As much as you’d like to make it to the gym before 7 a.m. each morning, let’s face it: it isn’t always the most feasible option. One way to improve your chances of getting a morning workout in is to simply make it easier for yourself to exercise. Instead of worrying about the time it will take to go to the gym before work, try a workout DVD or another exercise method you can do at home. You can even take a short walk or jog around the neighborhood or a nearby park.
You also need to stay realistic about how much you’ll be able to get done each morning. If you plan on exercising and preparing a balanced breakfast and taking the kids to school, you may need to streamline your schedule or move some responsibilities around. Try to have everything laid out for your morning routine beforehand—this will make it easier to fit in exercise.

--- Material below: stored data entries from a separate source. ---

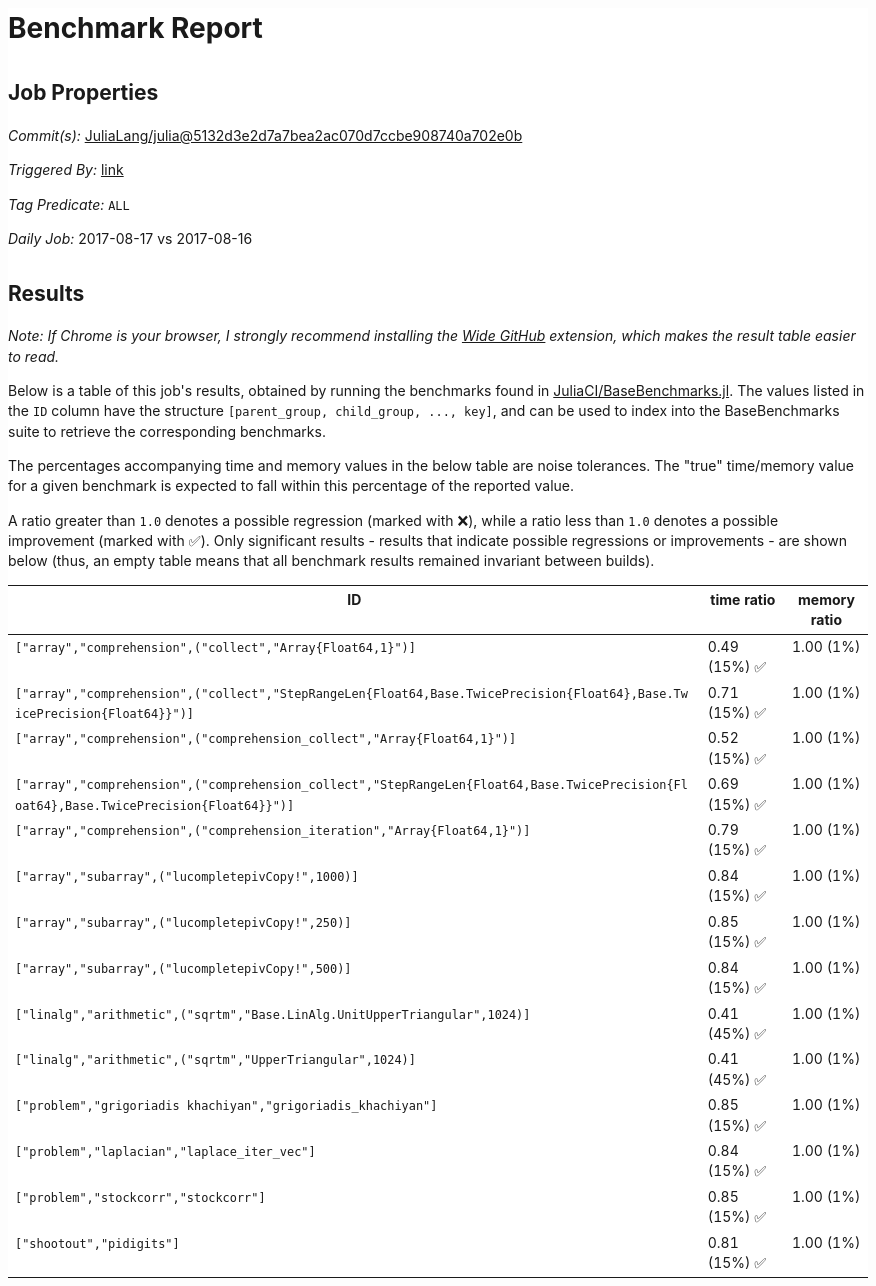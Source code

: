 # Benchmark Report

## Job Properties

*Commit(s):* [JuliaLang/julia@5132d3e2d7a7bea2ac070d7ccbe908740a702e0b](https://github.com/JuliaLang/julia/commit/5132d3e2d7a7bea2ac070d7ccbe908740a702e0b)

*Triggered By:* [link](https://github.com/JuliaLang/julia/commit/5132d3e2d7a7bea2ac070d7ccbe908740a702e0b#commitcomment-23689632)

*Tag Predicate:* `ALL`

*Daily Job:* 2017-08-17 vs 2017-08-16

## Results

*Note: If Chrome is your browser, I strongly recommend installing the [Wide GitHub](https://chrome.google.com/webstore/detail/wide-github/kaalofacklcidaampbokdplbklpeldpj?hl=en)
extension, which makes the result table easier to read.*

Below is a table of this job's results, obtained by running the benchmarks found in
[JuliaCI/BaseBenchmarks.jl](https://github.com/JuliaCI/BaseBenchmarks.jl). The values
listed in the `ID` column have the structure `[parent_group, child_group, ..., key]`,
and can be used to index into the BaseBenchmarks suite to retrieve the corresponding
benchmarks.

The percentages accompanying time and memory values in the below table are noise tolerances. The "true"
time/memory value for a given benchmark is expected to fall within this percentage of the reported value.

A ratio greater than `1.0` denotes a possible regression (marked with :x:), while a ratio less
than `1.0` denotes a possible improvement (marked with :white_check_mark:). Only significant results - results
that indicate possible regressions or improvements - are shown below (thus, an empty table means that all
benchmark results remained invariant between builds).

| ID | time ratio | memory ratio |
|----|------------|--------------|
| `["array","comprehension",("collect","Array{Float64,1}")]` | 0.49 (15%) :white_check_mark: | 1.00 (1%)  |
| `["array","comprehension",("collect","StepRangeLen{Float64,Base.TwicePrecision{Float64},Base.TwicePrecision{Float64}}")]` | 0.71 (15%) :white_check_mark: | 1.00 (1%)  |
| `["array","comprehension",("comprehension_collect","Array{Float64,1}")]` | 0.52 (15%) :white_check_mark: | 1.00 (1%)  |
| `["array","comprehension",("comprehension_collect","StepRangeLen{Float64,Base.TwicePrecision{Float64},Base.TwicePrecision{Float64}}")]` | 0.69 (15%) :white_check_mark: | 1.00 (1%)  |
| `["array","comprehension",("comprehension_iteration","Array{Float64,1}")]` | 0.79 (15%) :white_check_mark: | 1.00 (1%)  |
| `["array","subarray",("lucompletepivCopy!",1000)]` | 0.84 (15%) :white_check_mark: | 1.00 (1%)  |
| `["array","subarray",("lucompletepivCopy!",250)]` | 0.85 (15%) :white_check_mark: | 1.00 (1%)  |
| `["array","subarray",("lucompletepivCopy!",500)]` | 0.84 (15%) :white_check_mark: | 1.00 (1%)  |
| `["linalg","arithmetic",("sqrtm","Base.LinAlg.UnitUpperTriangular",1024)]` | 0.41 (45%) :white_check_mark: | 1.00 (1%)  |
| `["linalg","arithmetic",("sqrtm","UpperTriangular",1024)]` | 0.41 (45%) :white_check_mark: | 1.00 (1%)  |
| `["problem","grigoriadis khachiyan","grigoriadis_khachiyan"]` | 0.85 (15%) :white_check_mark: | 1.00 (1%)  |
| `["problem","laplacian","laplace_iter_vec"]` | 0.84 (15%) :white_check_mark: | 1.00 (1%)  |
| `["problem","stockcorr","stockcorr"]` | 0.85 (15%) :white_check_mark: | 1.00 (1%)  |
| `["shootout","pidigits"]` | 0.81 (15%) :white_check_mark: | 1.00 (1%)  |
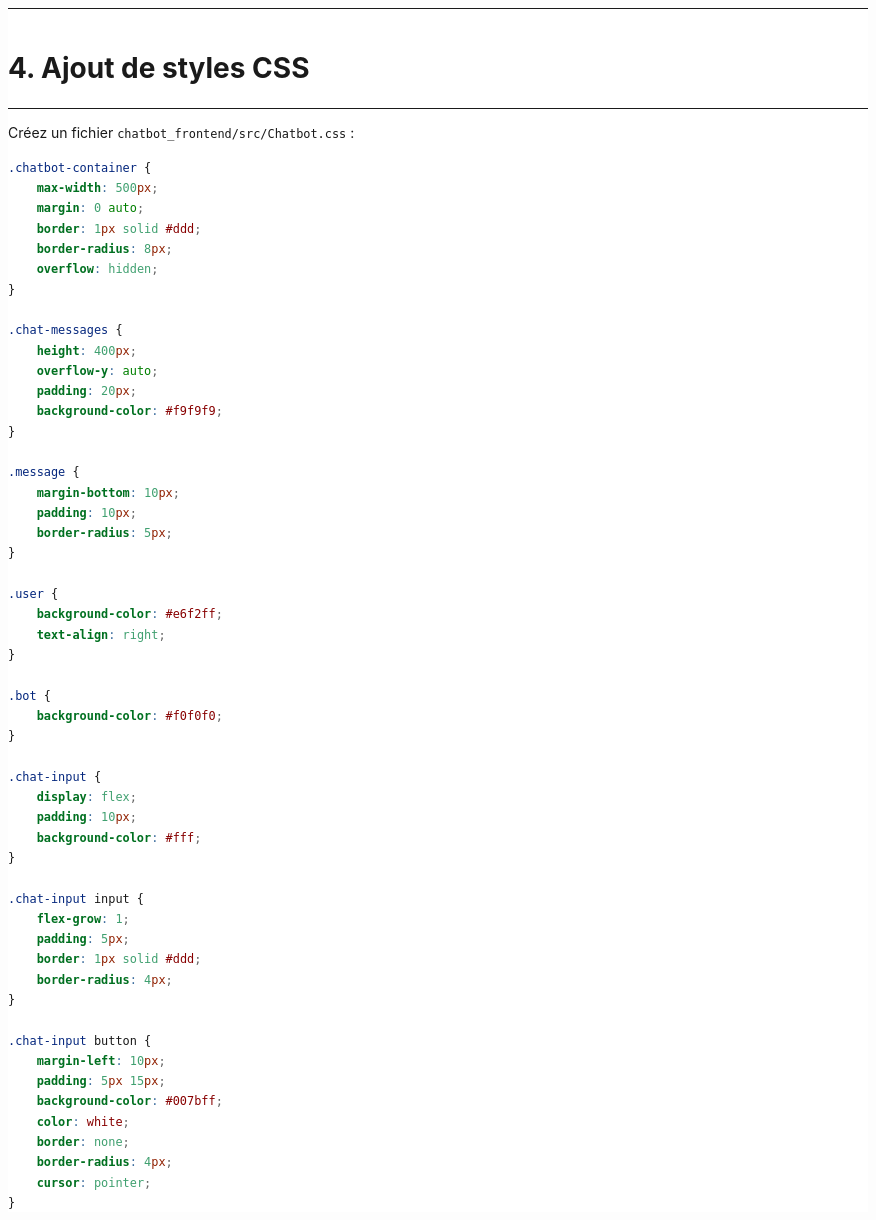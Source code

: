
 ```javascript
```

------------------
# 4. Ajout de styles CSS
------------------

Créez un fichier `chatbot_frontend/src/Chatbot.css` :

```css
.chatbot-container {
    max-width: 500px;
    margin: 0 auto;
    border: 1px solid #ddd;
    border-radius: 8px;
    overflow: hidden;
}

.chat-messages {
    height: 400px;
    overflow-y: auto;
    padding: 20px;
    background-color: #f9f9f9;
}

.message {
    margin-bottom: 10px;
    padding: 10px;
    border-radius: 5px;
}

.user {
    background-color: #e6f2ff;
    text-align: right;
}

.bot {
    background-color: #f0f0f0;
}

.chat-input {
    display: flex;
    padding: 10px;
    background-color: #fff;
}

.chat-input input {
    flex-grow: 1;
    padding: 5px;
    border: 1px solid #ddd;
    border-radius: 4px;
}

.chat-input button {
    margin-left: 10px;
    padding: 5px 15px;
    background-color: #007bff;
    color: white;
    border: none;
    border-radius: 4px;
    cursor: pointer;
}

```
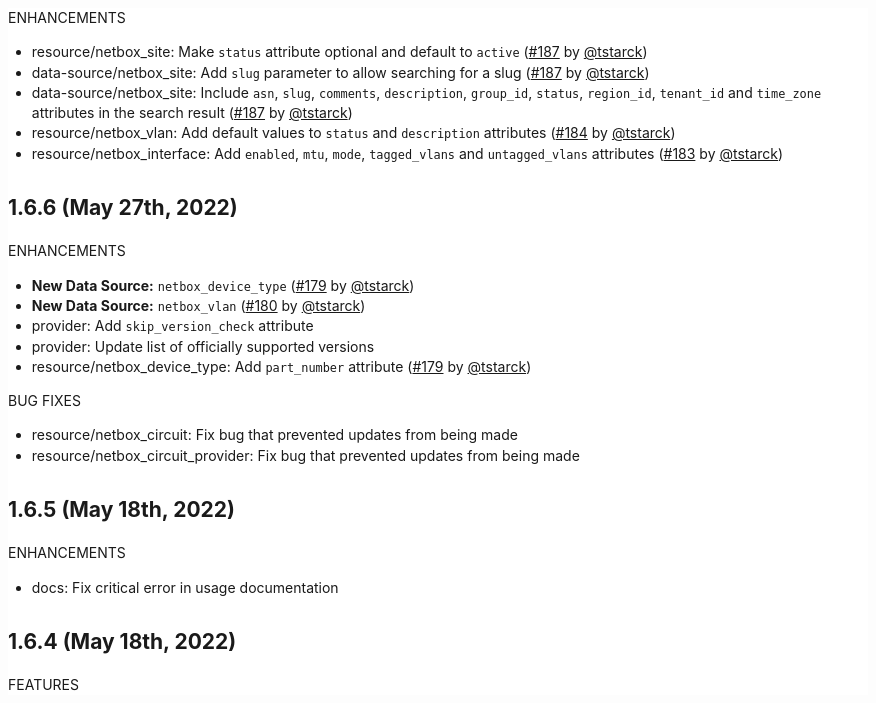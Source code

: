 ENHANCEMENTS

- resource/netbox_site: Make `status` attribute optional and default to `active`
  ([#187](https://github.com/e-breuninger/terraform-provider-netbox/pull/187) by
  [@tstarck](https://github.com/tstarck))
- data-source/netbox_site: Add `slug` parameter to allow searching for a slug
  ([#187](https://github.com/e-breuninger/terraform-provider-netbox/pull/187) by
  [@tstarck](https://github.com/tstarck))
- data-source/netbox_site: Include `asn`, `slug`, `comments`, `description`,
  `group_id`, `status`, `region_id`, `tenant_id` and `time_zone` attributes in
  the search result
  ([#187](https://github.com/e-breuninger/terraform-provider-netbox/pull/187) by
  [@tstarck](https://github.com/tstarck))
- resource/netbox_vlan: Add default values to `status` and `description`
  attributes
  ([#184](https://github.com/e-breuninger/terraform-provider-netbox/pull/184) by
  [@tstarck](https://github.com/tstarck))
- resource/netbox_interface: Add `enabled`, `mtu`, `mode`, `tagged_vlans` and
  `untagged_vlans` attributes
  ([#183](https://github.com/e-breuninger/terraform-provider-netbox/pull/183) by
  [@tstarck](https://github.com/tstarck))

## 1.6.6 (May 27th, 2022)

ENHANCEMENTS

- **New Data Source:** `netbox_device_type`
  ([#179](https://github.com/e-breuninger/terraform-provider-netbox/pull/179) by
  [@tstarck](https://github.com/tstarck))
- **New Data Source:** `netbox_vlan`
  ([#180](https://github.com/e-breuninger/terraform-provider-netbox/pull/180) by
  [@tstarck](https://github.com/tstarck))
- provider: Add `skip_version_check` attribute
- provider: Update list of officially supported versions
- resource/netbox_device_type: Add `part_number` attribute
  ([#179](https://github.com/e-breuninger/terraform-provider-netbox/pull/179) by
  [@tstarck](https://github.com/tstarck))

BUG FIXES

- resource/netbox_circuit: Fix bug that prevented updates from being made
- resource/netbox_circuit_provider: Fix bug that prevented updates from being
  made

## 1.6.5 (May 18th, 2022)

ENHANCEMENTS

- docs: Fix critical error in usage documentation

## 1.6.4 (May 18th, 2022)

FEATURES
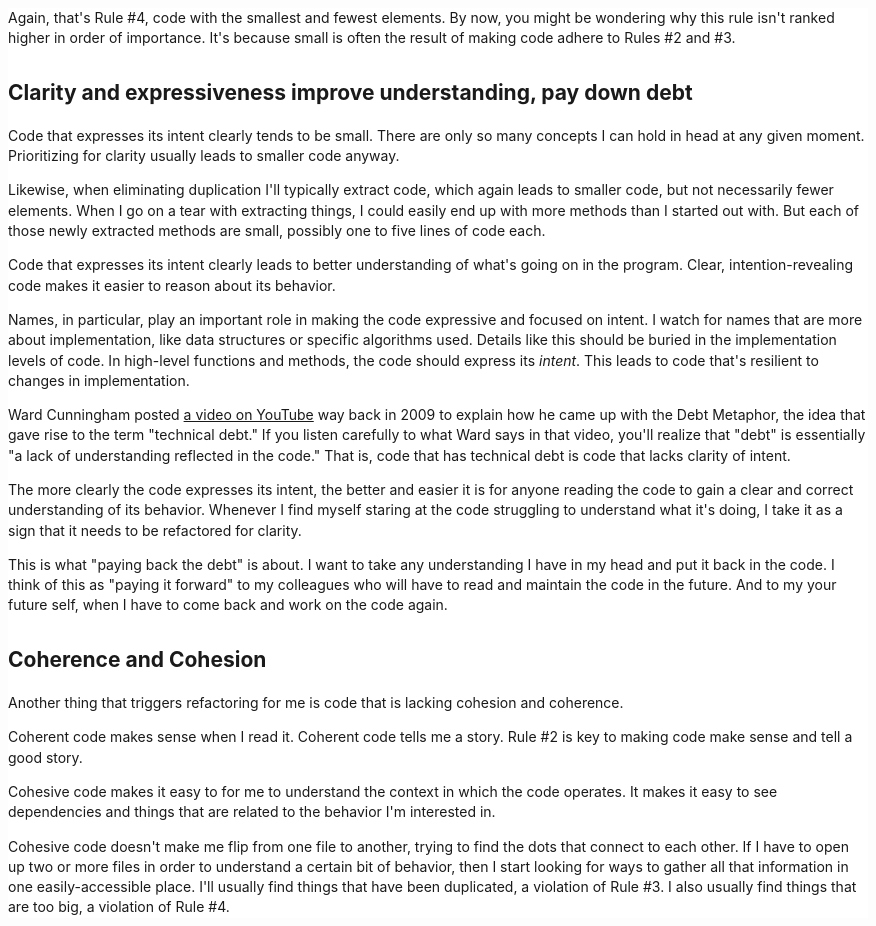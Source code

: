 Again, that's Rule #4, code with the smallest and fewest elements. By now, you might be wondering why this rule isn't ranked higher in order of importance. It's because small is often the result of making code adhere to Rules #2 and #3. 

## Clarity and expressiveness improve understanding, pay down debt

Code that expresses its intent clearly tends to be small. There are only so many concepts I can hold in head at any given moment. Prioritizing for clarity usually leads to smaller code anyway. 

Likewise, when eliminating duplication I'll typically extract code, which again leads to smaller code, but not necessarily fewer elements. When I go on a tear with extracting things, I could easily end up with more methods than I started out with. But each of those newly extracted methods are small, possibly one to five lines of code each.

Code that expresses its intent clearly leads to better understanding of what's going on in the program. Clear, intention-revealing code makes it easier to reason about its behavior. 

Names, in particular, play an important role in making the code expressive and focused on intent. I watch for names that are more about implementation, like data structures or specific algorithms used. Details like this should be buried in the implementation levels of code. In high-level functions and methods, the code should express its _intent_. This leads to code that's resilient to changes in implementation.

Ward Cunningham posted [a video on YouTube](https://youtu.be/pqeJFYwnkjE?si=HSlw635tQ4C0gquS) way back in 2009 to explain how he came up with the Debt Metaphor, the idea that gave rise to the term "technical debt." If you listen carefully to what Ward says in that video, you'll realize that "debt" is essentially "a lack of understanding reflected in the code." That is, code that has technical debt is code that lacks clarity of intent.

The more clearly the code expresses its intent, the better and easier it is for anyone reading the code to gain a clear and correct understanding of its behavior. Whenever I find myself staring at the code struggling to understand what it's doing, I take it as a sign that it needs to be refactored for clarity.

This is what "paying back the debt" is about. I want to take any understanding I have in my  head and put it back in the code. I think of this as "paying it forward" to my colleagues who will have to read and maintain the code in the future. And to my your future self, when I have to come back and work on the code again.

## Coherence and Cohesion

Another thing that triggers refactoring for me is code that is lacking cohesion and coherence.

Coherent code makes sense when I read it. Coherent code tells me a story. Rule #2 is key to making code make sense and tell a good story.

Cohesive code makes it easy to for me to understand the context in which the code operates. It makes it easy to see dependencies and things that are related to the behavior I'm  interested in.

Cohesive code doesn't make me flip from one file to another, trying to find the dots that connect to each other. If I have to open up two or more files in order to understand a certain bit of behavior, then I start looking for ways to gather all that information in one easily-accessible place. I'll usually find things that have been duplicated, a violation of Rule #3. I also usually find things that are too big, a violation of Rule #4. 
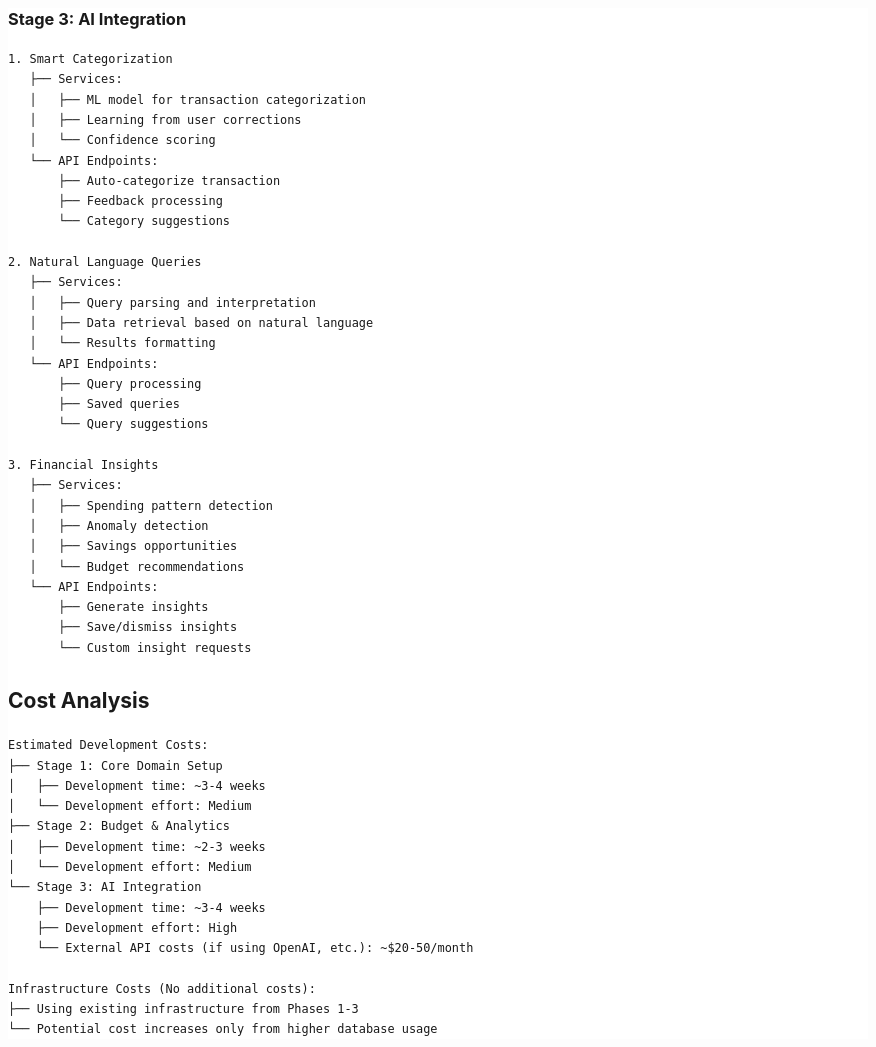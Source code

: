 ### Stage 3: AI Integration

```bash
1. Smart Categorization
   ├── Services:
   │   ├── ML model for transaction categorization
   │   ├── Learning from user corrections
   │   └── Confidence scoring
   └── API Endpoints:
       ├── Auto-categorize transaction
       ├── Feedback processing
       └── Category suggestions

2. Natural Language Queries
   ├── Services:
   │   ├── Query parsing and interpretation
   │   ├── Data retrieval based on natural language
   │   └── Results formatting
   └── API Endpoints:
       ├── Query processing
       ├── Saved queries
       └── Query suggestions

3. Financial Insights
   ├── Services:
   │   ├── Spending pattern detection
   │   ├── Anomaly detection
   │   ├── Savings opportunities
   │   └── Budget recommendations
   └── API Endpoints:
       ├── Generate insights
       ├── Save/dismiss insights
       └── Custom insight requests
```

## Cost Analysis

```
Estimated Development Costs:
├── Stage 1: Core Domain Setup
│   ├── Development time: ~3-4 weeks
│   └── Development effort: Medium
├── Stage 2: Budget & Analytics
│   ├── Development time: ~2-3 weeks
│   └── Development effort: Medium
└── Stage 3: AI Integration
    ├── Development time: ~3-4 weeks
    ├── Development effort: High
    └── External API costs (if using OpenAI, etc.): ~$20-50/month

Infrastructure Costs (No additional costs):
├── Using existing infrastructure from Phases 1-3
└── Potential cost increases only from higher database usage
```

Not all of us are bright rays of sunshine in the morning, but there are many things you can do to pop yourself out of that groggy haze. Start listening to some energetic, motivational music as soon as you get up, some favorite tunes that really get your blood pumping. It’s also going to be hard to get excited every morning about a workout you hate, so think about trying something you’ll truly enjoy. Remember: there’s no shortage of exercises out there to do. If jogging isn’t your thing, try dance, yoga, water aerobics, Pilates, weight lifting, Zumba—the list goes on and on.
As your weight loss program after Lap Band surgery will show you, no change is beyond your grasp—even becoming an early riser. Use these tips to start getting yourself motivated for a morning sweat session.